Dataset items

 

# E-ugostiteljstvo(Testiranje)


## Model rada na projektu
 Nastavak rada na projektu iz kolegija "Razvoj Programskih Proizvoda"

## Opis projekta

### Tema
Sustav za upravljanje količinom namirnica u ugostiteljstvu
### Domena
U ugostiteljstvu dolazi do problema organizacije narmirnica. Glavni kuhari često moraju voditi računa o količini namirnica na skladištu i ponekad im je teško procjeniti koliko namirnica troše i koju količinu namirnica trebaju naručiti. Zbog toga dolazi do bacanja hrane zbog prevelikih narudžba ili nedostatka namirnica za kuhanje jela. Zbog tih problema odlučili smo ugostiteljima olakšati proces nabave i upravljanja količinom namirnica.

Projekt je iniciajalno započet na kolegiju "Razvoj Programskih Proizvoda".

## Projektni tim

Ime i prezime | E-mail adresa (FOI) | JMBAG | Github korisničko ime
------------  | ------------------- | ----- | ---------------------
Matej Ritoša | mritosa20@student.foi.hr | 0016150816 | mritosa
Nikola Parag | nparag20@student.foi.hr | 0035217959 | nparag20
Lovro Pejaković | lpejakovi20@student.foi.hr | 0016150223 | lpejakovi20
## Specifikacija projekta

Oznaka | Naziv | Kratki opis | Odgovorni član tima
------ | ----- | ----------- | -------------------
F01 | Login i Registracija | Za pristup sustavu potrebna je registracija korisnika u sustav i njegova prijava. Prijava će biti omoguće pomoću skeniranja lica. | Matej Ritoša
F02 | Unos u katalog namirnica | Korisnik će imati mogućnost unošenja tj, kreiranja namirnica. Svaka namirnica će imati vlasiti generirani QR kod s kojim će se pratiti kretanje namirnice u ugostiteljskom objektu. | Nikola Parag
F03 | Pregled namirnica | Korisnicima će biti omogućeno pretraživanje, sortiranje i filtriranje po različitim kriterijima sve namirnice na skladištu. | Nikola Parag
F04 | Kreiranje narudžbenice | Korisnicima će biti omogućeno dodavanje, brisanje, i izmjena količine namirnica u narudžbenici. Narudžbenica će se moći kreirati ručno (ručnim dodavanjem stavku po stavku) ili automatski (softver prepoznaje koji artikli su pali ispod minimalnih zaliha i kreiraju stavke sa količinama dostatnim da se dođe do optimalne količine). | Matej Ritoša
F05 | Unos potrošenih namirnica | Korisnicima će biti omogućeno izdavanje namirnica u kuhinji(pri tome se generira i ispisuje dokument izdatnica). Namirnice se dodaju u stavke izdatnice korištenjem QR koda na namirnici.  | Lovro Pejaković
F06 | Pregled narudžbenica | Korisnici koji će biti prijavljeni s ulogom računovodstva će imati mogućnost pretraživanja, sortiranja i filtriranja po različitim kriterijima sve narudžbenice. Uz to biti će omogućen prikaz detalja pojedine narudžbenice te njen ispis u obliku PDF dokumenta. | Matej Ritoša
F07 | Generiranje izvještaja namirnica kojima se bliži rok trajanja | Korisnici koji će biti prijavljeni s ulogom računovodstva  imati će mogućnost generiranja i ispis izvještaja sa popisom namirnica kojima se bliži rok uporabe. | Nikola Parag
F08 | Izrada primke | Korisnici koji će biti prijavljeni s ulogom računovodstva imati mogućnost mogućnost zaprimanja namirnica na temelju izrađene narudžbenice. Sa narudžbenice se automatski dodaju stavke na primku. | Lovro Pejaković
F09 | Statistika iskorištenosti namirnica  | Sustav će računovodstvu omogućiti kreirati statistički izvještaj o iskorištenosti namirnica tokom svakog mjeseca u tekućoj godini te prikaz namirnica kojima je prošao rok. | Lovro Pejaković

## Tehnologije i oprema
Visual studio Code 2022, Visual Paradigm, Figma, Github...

Activity →
In the records above, find the line with "Nikola Parag |"; write out exactly that line and each one after it, stopping after the line with "F01 | Login".

Output of the exercise →
Nikola Parag | nparag20@student.foi.hr | 0035217959 | nparag20
Lovro Pejaković | lpejakovi20@student.foi.hr | 0016150223 | lpejakovi20
## Specifikacija projekta

Oznaka | Naziv | Kratki opis | Odgovorni član tima
------ | ----- | ----------- | -------------------
F01 | Login i Registracija | Za pristup sustavu potrebna je registracija korisnika u sustav i njegova prijava. Prijava će biti omoguće pomoću skeniranja lica. | Matej Ritoša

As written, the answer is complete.